◆ Task material:

--

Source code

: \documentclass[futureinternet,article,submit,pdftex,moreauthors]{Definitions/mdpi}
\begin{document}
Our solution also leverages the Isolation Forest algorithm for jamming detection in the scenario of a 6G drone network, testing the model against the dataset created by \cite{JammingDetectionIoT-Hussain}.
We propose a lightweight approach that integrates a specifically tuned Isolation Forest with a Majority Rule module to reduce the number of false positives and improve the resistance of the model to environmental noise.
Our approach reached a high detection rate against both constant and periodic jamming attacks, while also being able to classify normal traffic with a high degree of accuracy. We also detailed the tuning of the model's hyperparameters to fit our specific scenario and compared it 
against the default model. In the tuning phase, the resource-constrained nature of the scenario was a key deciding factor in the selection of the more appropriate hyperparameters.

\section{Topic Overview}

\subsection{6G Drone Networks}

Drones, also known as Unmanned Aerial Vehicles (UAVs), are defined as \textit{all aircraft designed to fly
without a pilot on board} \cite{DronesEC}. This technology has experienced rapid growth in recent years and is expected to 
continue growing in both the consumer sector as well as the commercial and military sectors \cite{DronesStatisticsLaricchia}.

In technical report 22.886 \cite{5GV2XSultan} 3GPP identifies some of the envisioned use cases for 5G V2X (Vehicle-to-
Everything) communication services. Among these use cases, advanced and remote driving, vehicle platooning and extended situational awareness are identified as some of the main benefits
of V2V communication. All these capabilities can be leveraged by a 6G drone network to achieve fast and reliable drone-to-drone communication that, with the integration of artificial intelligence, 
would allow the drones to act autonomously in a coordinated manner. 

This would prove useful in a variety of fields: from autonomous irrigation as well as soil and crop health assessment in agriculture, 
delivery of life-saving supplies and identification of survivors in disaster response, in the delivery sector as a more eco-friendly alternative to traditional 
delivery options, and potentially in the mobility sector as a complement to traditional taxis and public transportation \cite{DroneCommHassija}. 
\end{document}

--

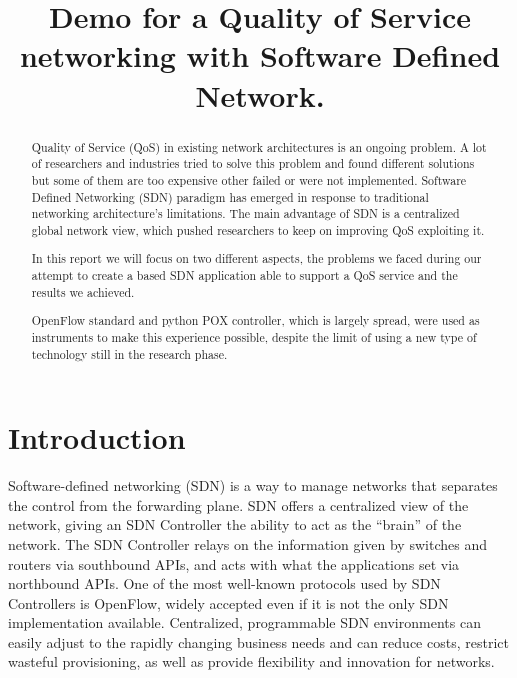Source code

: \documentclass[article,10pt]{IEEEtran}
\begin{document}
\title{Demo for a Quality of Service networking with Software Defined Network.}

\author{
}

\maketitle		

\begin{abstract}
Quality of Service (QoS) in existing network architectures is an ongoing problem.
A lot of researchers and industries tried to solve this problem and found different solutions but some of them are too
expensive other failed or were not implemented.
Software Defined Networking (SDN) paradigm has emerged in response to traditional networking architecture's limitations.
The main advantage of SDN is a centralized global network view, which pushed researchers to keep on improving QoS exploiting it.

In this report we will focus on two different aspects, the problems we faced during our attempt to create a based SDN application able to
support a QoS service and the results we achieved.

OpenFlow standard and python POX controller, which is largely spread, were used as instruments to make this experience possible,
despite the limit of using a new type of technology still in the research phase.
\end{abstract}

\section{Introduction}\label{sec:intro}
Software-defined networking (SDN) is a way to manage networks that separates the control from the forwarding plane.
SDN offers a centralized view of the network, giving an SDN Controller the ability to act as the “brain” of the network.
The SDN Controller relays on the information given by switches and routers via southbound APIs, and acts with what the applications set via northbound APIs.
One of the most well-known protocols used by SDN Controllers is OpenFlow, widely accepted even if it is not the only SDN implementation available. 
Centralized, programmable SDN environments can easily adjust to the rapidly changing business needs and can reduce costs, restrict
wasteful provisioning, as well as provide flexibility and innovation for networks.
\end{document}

--

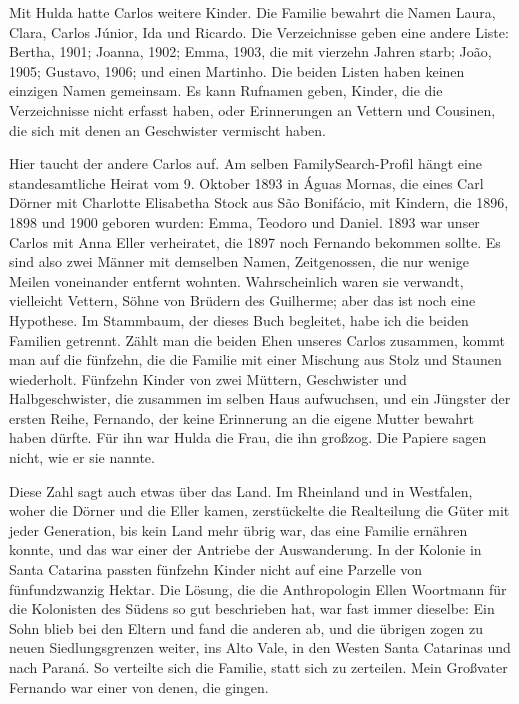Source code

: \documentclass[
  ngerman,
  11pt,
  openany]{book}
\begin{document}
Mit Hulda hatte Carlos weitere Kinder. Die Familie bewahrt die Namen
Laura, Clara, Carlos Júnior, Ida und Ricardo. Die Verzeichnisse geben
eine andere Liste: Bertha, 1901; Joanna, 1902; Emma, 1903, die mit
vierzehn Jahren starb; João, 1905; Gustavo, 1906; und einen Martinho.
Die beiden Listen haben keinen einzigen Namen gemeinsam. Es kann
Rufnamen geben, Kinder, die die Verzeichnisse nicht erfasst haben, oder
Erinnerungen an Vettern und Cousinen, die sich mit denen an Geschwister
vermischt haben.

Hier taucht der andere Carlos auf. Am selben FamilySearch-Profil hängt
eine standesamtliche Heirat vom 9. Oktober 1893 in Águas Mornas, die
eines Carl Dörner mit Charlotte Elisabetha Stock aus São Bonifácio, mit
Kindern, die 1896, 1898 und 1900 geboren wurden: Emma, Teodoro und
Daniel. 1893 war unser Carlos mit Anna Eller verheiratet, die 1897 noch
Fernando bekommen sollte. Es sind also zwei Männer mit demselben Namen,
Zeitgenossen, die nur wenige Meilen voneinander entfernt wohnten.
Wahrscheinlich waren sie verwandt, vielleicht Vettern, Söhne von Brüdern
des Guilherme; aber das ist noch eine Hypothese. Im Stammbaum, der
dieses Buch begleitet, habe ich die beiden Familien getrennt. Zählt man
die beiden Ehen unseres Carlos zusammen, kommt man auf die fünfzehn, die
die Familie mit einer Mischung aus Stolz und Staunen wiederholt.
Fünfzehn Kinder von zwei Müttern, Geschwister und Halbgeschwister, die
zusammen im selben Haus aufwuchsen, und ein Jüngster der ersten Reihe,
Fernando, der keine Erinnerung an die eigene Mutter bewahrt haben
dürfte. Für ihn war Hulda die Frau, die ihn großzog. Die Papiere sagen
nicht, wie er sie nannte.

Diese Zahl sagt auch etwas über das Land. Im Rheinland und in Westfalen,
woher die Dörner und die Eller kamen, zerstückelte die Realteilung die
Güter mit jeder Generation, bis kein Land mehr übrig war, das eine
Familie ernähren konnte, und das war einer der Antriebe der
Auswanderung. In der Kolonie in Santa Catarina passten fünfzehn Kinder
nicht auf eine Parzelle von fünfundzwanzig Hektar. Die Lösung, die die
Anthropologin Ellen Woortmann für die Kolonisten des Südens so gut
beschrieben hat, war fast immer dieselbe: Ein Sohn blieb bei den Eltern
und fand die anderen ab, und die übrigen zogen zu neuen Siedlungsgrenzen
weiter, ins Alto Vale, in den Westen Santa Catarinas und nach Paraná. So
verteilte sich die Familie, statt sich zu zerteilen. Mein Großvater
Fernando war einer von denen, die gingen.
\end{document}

--

◆ Instructions to follow: Find the word "used" in the records and pull out each line that has it.

◆ Solution to this exercise:
OpenFlow standard and python POX controller, which is largely spread, were used as instruments to make this experience possible,
One of the most well-known protocols used by SDN Controllers is OpenFlow, widely accepted even if it is not the only SDN implementation available. 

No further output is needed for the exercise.